Like most people, I live my life ruled by chronological time – the relentless march of seconds, minutes, hours. While chronos time keeps life orderly, it can also leave us feeling trapped on a hamster wheel, especially when the backdrop to this chronos time is the silent sinking feeling that we simply don’t have enough of it.
The latest IPCC report gave a stark warning: time is running out to diffuse the climate ‘time bomb’. There is much we need to speed up. We quite literally have no time to lose.
Time. A short word for the most precious resource we have available. For the ache in our chest when we know we’ve got little left. The thing we don’t even think about when we’ve got a seeming abundance of it.
The ancient Greeks spoke of another kind of time - kairos. Not chronological but those brief, precious moments when you lose track of time. Moments of awe, joy, flow. Kairos reshapes how you see the world, opening new possibilities that were obscured.
Chronos represents chronological, sequential time that we typically experience day-to-day. It's the measurable time of clocks and calendars that governs our schedules and activities. Kairos, on the other hand, represents moments when time feels suspended. Unlike chronological time, kairos cannot be measured or scheduled. It arrives unannounced, transforming our perspectives and priorities. While chronos keeps life orderly, kairos opens portals to new possibilities and directions.
Learning to balance and transition between chronos and kairos time seems to be the key to both productivity and transformation. Chronos without kairos leads to burnout, while kairos without chronos is essentially aimlessness. What does it look like for us to integrate the two, creating a rhythm of work and renewal through which we can sustainably evolve?
It is not the time to walk faster. It is time to walk with care.
- David Whyte
What’s needed is not just change, but transformation. A fundamental shift in how we live, work, and relate. Transformation requires moving from chronos into kairos and back again.
In a fragmented world, we have little space for such magical timelessness. Our ancestors knew better, setting aside chronos for ceremonial kairos. Like monks seeking epiphanies in meditation - could rituals like those help burnt-out, eco-anxious activists and entrepreneurs find renewal?
Experiences of awe may be a gateway to stepping into kairos. When we experience awe, we diminish our self-focus and reframe our place in the world. Awe pulls us into the present. We might even lose track of chronological time. For a moment we inhabit a space where everything feels open. In awe, we don’t feel rushed.
I want to go back to our global planetary rush to save all we can. The feeling that we don’t have time. The urgency in this emergency. Could it be that some time spent in kairos has the potential to shift us from isolated urgency to interconnected possibility? What if it lays the groundwork for us to see solutions, possibilities and openings that is completely invisible in chronos time?
The occasional escape into timeless kairos won't by itself fix crises like climate change. But perhaps by dissolving barriers in how we see and think, it can unlock the creativity needed for the long work ahead.

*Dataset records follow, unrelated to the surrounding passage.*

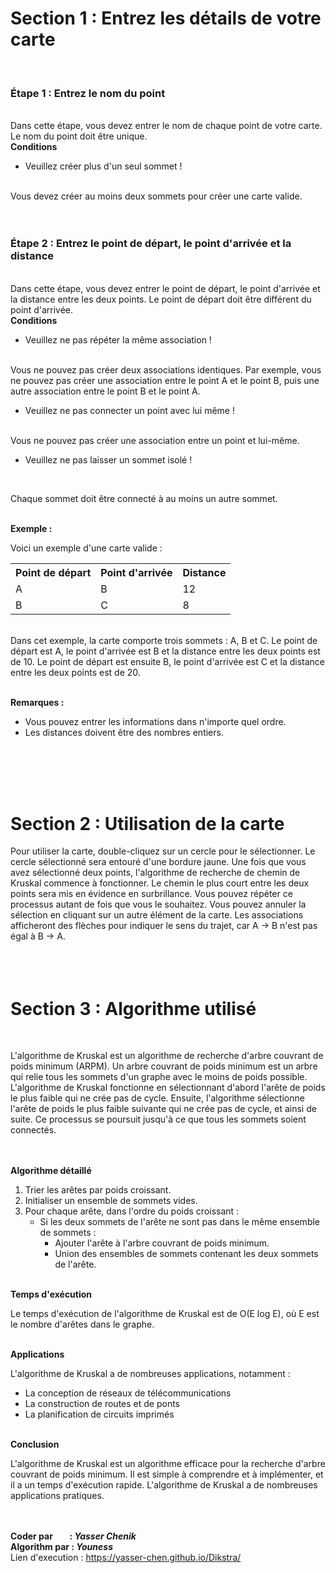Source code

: 
<h1>
    Section 1 : Entrez les détails de votre carte
</h1>

<br />
<h3>
    Étape 1 : Entrez le nom du point
</h3>

<br />
Dans cette étape, vous devez entrer le nom de chaque point de votre carte. Le nom du point doit être unique.

<br />
<b>Conditions</b>
<br />

<ul><li>
    Veuillez créer plus d'un seul sommet !
</li></ul>
<br />
Vous devez créer au moins deux sommets pour créer une carte valide.
<br />
<br />

<br />
<h3>
    Étape 2 : Entrez le point de départ, le point d'arrivée et la distance
</h3>

<br />
Dans cette étape, vous devez entrer le point de départ, le point d'arrivée et la distance entre les deux points. Le point de départ doit être différent du point d'arrivée.

<br />
<b>
    Conditions
</b>

<br />
<ul><li>
    Veuillez ne pas répéter la même association !
</li></ul>
<br />
Vous ne pouvez pas créer deux associations identiques. Par exemple, vous ne pouvez pas créer une association entre le point A et le point B, puis une autre association entre le point B et le point A.
<br />
<ul><li>
    Veuillez ne pas connecter un point avec lui même !
</li></ul>
<br />
Vous ne pouvez pas créer une association entre un point et lui-même.

<br />

<ul><li>
    Veuillez ne pas laisser un sommet isolé !
</li></ul>

<br />

Chaque sommet doit être connecté à au moins un autre sommet.

<br />
<b>
    Exemple :
</b>

<br />

Voici un exemple d'une carte valide :


<table class="table table-bordered table-sm" >
    <tr>
        <th>Point de départ </th>
        <th>Point d'arrivée </th>
        <th>Distance        </th>
    </tr>
    <tr>
        <td>A </td>
        <td>B </td>
        <td>12</td>
    </tr>
    <tr>
        <td>B </td>
        <td>C </td>
        <td>8 </td>
    </tr>
</table>
<br />
Dans cet exemple, la carte comporte trois sommets : A, B et C. Le point de départ est A, le point d'arrivée est B et la distance entre les deux points est de 10. Le point de départ est ensuite B, le point d'arrivée est C et la distance entre les deux points est de 20.

<br />
<br />

<b>Remarques :</b>
<ul>
    <li>Vous pouvez entrer les informations dans n'importe quel ordre.</li>
    <li>Les distances doivent être des nombres entiers.</li>
</ul>
<br />
<br />
<br />
<br />


<h1>
    Section 2 : Utilisation de la carte
</h1>

Pour utiliser la carte, double-cliquez sur un cercle pour le sélectionner. Le cercle sélectionné sera entouré d'une bordure jaune. Une fois que vous avez sélectionné deux points, l'algorithme de recherche de chemin de Kruskal commence à fonctionner. Le chemin le plus court entre les deux points sera mis en évidence en surbrillance. Vous pouvez répéter ce processus autant de fois que vous le souhaitez. Vous pouvez annuler la sélection en cliquant sur un autre élément de la carte. Les associations afficheront des flèches pour indiquer le sens du trajet, car A -> B n'est pas égal à B -> A.
<br />
<br />
<br />
<br />

<h1>
    Section 3 : Algorithme utilisé
</h1>

<br>

<p>
    L'algorithme de Kruskal est un algorithme de recherche d'arbre couvrant de poids minimum (ARPM). Un arbre couvrant de poids minimum est un arbre qui relie tous les sommets d'un graphe avec le moins de poids possible. L'algorithme de Kruskal fonctionne en sélectionnant d'abord l'arête de poids le plus faible qui ne crée pas de cycle. Ensuite, l'algorithme sélectionne l'arête de poids le plus faible suivante qui ne crée pas de cycle, et ainsi de suite. Ce processus se poursuit jusqu'à ce que tous les sommets soient connectés.
</p>

<br>
<br>

<b>
    Algorithme détaillé
</b>
<ol>
    <li>
        Trier les arêtes par poids croissant.
    </li>
    <li>
        Initialiser un ensemble de sommets vides.
    </li>
    <li>
        Pour chaque arête, dans l'ordre du poids croissant :
        <ul>
            <li>
                Si les deux sommets de l'arête ne sont pas dans le même ensemble de sommets :
                <ul>
                    <li>
                        Ajouter l'arête à l'arbre couvrant de poids minimum.
                    </li>
                    <li>
                        Union des ensembles de sommets contenant les deux sommets de l'arête.
                    </li>
                </ul>
            </li>
        </ul>
    </li>
</ol>

<br>

<b>
    Temps d'exécution
</b>
<br>
<p>
    Le temps d'exécution de l'algorithme de Kruskal est de O(E log E), où E est le nombre d'arêtes dans le graphe.
</p>

<br>

<b>
    Applications
</b>
<br>
<p>
    L'algorithme de Kruskal a de nombreuses applications, notamment :
    <br>
    <ul>
        <li>
            La conception de réseaux de télécommunications
        </li>
        <li>
            La construction de routes et de ponts
        </li>
        <li>
            La planification de circuits imprimés
        </li>
    </ul>
</p>
<br>

<b>
    Conclusion
</b>
<br>
<p>
    L'algorithme de Kruskal est un algorithme efficace pour la recherche d'arbre couvrant de poids minimum. Il est simple à comprendre et à implémenter, et il a un temps d'exécution rapide. L'algorithme de Kruskal a de nombreuses applications pratiques.
</p>

<br /><br />
<b>
Coder par &nbsp;&nbsp;&nbsp;&nbsp;&nbsp;&nbsp;&nbsp;: <i>  Yasser Chenik </i>
<br />
Algorithm par : <i>  Youness </i>
</b>
<br />
Lien d'execution : <a href=" https://yasser-chen.github.io/Dikstra/"> https://yasser-chen.github.io/Dikstra/ </a>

With kindness and curiosity,
Laura
PS. Have you heard of the climate clock?
PSS. The laws of physics allow time travel. So why aren’t we doing it?
Laura, your post made me connect the dots from an Astrological perspective. Kronos is the Greek equivalent of Saturn, the planet of time. Time that is the same for everyone - cycles of life keep repeating The constant then can be transformed, like in an alchemical process by bringing awareness to the cycle. There comes the free will.
Last days, watching the waves, I was also wondering : " can we change the speed of time?"